RECORDED INFORMATION:
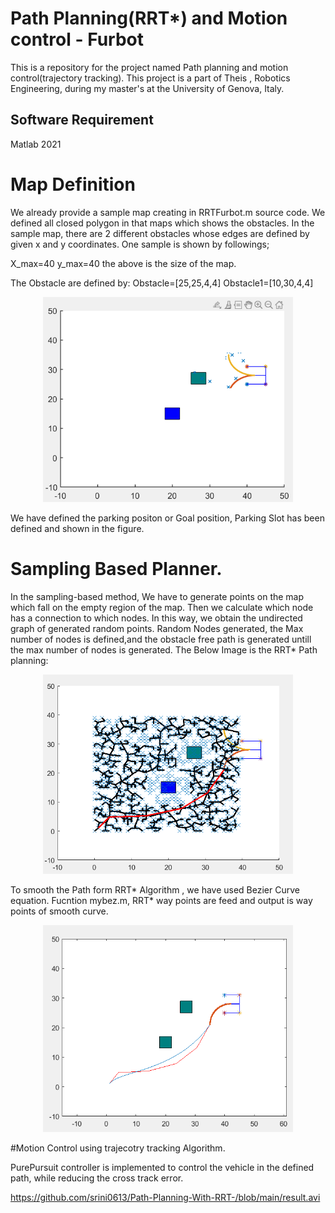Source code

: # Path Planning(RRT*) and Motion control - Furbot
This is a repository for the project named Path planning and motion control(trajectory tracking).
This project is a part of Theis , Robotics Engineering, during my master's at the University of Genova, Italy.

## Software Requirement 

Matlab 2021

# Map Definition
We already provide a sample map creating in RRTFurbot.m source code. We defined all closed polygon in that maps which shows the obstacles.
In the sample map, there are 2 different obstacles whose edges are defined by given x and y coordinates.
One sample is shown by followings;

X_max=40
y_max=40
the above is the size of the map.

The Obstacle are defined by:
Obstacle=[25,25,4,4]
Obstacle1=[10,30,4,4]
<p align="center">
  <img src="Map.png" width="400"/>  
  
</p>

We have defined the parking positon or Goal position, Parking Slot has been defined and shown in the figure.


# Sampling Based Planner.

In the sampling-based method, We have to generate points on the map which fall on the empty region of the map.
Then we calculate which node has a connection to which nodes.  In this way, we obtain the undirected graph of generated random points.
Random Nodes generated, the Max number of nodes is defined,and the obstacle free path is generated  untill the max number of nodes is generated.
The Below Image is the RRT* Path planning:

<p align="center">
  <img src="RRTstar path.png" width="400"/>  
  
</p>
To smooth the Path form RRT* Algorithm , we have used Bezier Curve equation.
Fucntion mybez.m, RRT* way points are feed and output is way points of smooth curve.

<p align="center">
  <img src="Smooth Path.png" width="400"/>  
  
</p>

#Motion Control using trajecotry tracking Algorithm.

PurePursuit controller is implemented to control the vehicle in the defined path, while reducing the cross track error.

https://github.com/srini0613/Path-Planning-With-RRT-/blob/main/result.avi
==
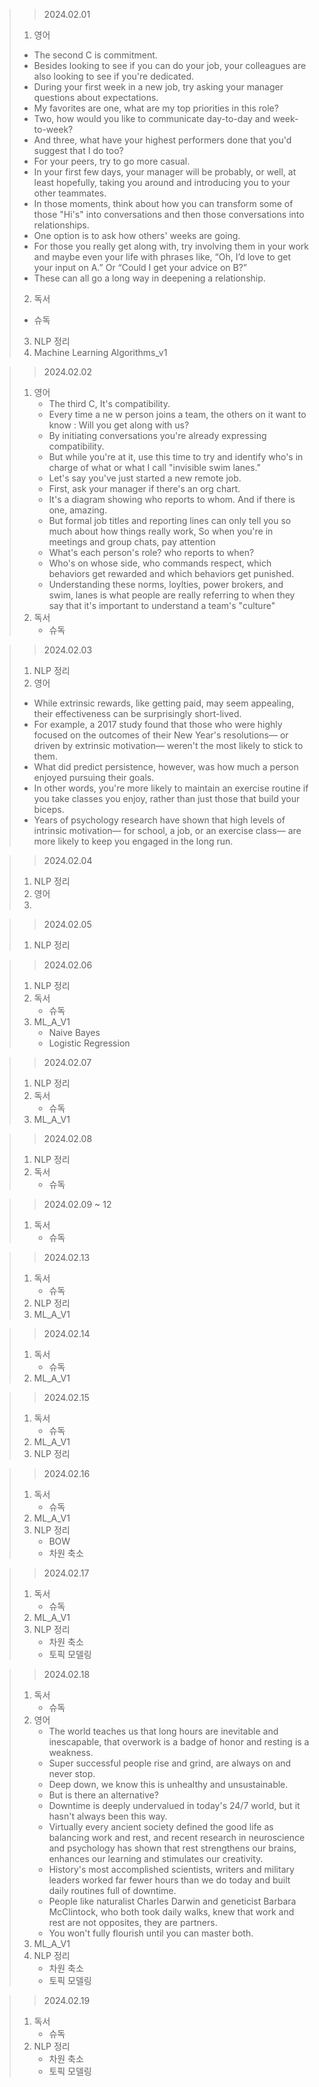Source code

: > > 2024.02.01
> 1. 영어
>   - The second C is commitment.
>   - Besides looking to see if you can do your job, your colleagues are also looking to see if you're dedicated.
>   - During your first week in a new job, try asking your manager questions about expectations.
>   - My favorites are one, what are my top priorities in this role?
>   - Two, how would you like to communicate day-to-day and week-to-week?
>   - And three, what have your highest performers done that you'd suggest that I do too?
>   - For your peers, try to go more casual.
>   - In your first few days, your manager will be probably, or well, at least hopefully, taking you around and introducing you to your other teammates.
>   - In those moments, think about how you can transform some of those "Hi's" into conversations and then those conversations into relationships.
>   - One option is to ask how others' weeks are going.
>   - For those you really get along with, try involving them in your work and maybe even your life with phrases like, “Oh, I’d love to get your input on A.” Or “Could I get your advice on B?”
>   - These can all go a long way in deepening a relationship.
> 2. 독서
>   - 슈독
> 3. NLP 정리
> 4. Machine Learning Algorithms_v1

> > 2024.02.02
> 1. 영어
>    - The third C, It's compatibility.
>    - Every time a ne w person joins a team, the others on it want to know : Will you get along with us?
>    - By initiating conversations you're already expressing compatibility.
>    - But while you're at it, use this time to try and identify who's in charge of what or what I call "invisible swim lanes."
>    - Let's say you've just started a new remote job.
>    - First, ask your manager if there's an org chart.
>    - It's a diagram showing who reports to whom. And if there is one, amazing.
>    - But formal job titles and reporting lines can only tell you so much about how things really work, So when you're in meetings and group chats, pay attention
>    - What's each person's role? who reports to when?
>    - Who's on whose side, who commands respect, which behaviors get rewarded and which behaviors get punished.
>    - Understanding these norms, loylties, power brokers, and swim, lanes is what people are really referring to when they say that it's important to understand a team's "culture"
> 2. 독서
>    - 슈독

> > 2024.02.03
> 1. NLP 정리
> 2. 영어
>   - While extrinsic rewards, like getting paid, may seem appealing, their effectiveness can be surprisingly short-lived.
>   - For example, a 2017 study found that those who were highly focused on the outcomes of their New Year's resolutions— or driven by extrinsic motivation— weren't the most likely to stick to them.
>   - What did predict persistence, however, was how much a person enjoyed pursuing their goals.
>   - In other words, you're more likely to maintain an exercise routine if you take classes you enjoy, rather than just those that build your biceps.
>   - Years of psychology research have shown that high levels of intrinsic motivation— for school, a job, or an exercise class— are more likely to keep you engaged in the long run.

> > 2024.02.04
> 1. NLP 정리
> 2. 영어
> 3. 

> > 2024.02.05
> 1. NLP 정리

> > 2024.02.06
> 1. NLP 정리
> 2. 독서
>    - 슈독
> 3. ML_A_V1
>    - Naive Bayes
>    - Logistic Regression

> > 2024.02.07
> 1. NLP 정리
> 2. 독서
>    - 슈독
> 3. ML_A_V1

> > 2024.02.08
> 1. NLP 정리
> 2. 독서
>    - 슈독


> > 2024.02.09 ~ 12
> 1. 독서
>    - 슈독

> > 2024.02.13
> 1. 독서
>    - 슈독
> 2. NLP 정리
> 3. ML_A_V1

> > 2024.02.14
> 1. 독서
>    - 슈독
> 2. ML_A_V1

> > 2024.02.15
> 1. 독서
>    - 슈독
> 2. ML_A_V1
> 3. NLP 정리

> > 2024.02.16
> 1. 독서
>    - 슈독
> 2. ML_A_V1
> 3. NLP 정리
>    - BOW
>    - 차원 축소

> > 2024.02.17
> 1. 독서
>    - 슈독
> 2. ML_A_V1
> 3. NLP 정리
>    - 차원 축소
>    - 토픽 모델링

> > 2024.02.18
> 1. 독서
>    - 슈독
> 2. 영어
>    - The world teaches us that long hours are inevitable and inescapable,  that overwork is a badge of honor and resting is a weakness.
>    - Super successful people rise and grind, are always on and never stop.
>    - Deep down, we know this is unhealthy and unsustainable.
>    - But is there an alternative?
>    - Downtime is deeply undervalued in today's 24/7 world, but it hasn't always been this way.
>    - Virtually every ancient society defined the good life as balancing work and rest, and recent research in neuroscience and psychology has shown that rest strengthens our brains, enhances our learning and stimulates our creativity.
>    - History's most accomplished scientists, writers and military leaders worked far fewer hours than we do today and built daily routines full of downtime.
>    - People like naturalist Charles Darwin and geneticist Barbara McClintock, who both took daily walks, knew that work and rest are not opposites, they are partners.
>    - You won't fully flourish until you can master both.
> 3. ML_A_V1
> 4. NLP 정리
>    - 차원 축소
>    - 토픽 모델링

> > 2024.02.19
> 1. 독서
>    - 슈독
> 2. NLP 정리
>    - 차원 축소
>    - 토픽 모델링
---
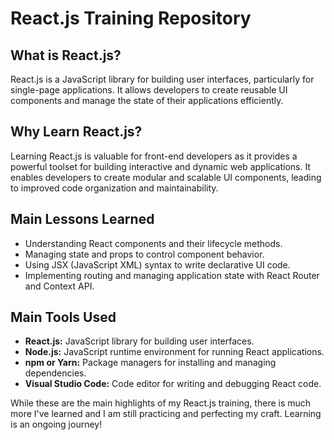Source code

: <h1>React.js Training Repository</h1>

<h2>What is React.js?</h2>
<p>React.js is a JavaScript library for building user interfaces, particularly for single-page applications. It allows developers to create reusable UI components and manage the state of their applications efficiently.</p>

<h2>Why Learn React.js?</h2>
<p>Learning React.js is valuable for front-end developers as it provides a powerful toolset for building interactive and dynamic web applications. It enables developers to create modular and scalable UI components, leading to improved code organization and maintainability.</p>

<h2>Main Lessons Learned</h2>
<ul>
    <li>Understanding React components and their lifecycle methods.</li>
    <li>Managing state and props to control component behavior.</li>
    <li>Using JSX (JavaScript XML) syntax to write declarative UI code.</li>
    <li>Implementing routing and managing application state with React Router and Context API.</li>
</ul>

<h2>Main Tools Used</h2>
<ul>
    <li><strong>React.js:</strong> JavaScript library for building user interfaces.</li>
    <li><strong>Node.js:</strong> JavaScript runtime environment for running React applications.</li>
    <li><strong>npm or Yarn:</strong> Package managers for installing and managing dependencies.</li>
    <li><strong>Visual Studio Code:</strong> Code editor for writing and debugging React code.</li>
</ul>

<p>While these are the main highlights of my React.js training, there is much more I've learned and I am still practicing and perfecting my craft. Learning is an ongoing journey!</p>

WHAT YOU NEED TO DO: Where the string "person" shows up in the listing above, copy the line that holds it.

ANSWER BELOW:
>    - Every time a ne w person joins a team, the others on it want to know : Will you get along with us?
>    - What's each person's role? who reports to when?
>   - What did predict persistence, however, was how much a person enjoyed pursuing their goals.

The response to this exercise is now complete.